* **THE TASK**
Only the lines containing "size" should appear in the answer, copied from the listing below.

* **DATA**
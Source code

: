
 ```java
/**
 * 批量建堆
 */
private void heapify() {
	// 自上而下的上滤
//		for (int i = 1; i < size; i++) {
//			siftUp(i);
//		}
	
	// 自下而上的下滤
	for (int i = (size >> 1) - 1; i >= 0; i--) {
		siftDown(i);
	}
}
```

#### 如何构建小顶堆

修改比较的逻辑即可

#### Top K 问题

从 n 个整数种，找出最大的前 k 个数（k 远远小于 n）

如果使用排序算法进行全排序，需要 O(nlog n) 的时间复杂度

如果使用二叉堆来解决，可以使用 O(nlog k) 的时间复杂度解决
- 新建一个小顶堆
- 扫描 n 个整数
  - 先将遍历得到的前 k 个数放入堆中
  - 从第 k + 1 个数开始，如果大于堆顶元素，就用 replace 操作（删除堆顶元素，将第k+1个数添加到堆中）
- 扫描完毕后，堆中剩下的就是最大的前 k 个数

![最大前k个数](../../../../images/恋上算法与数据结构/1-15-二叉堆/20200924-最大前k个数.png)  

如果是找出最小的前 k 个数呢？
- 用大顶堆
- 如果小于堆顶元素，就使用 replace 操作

* **SOLUTION**
//		for (int i = 1; i < size; i++) {
	for (int i = (size >> 1) - 1; i >= 0; i--) {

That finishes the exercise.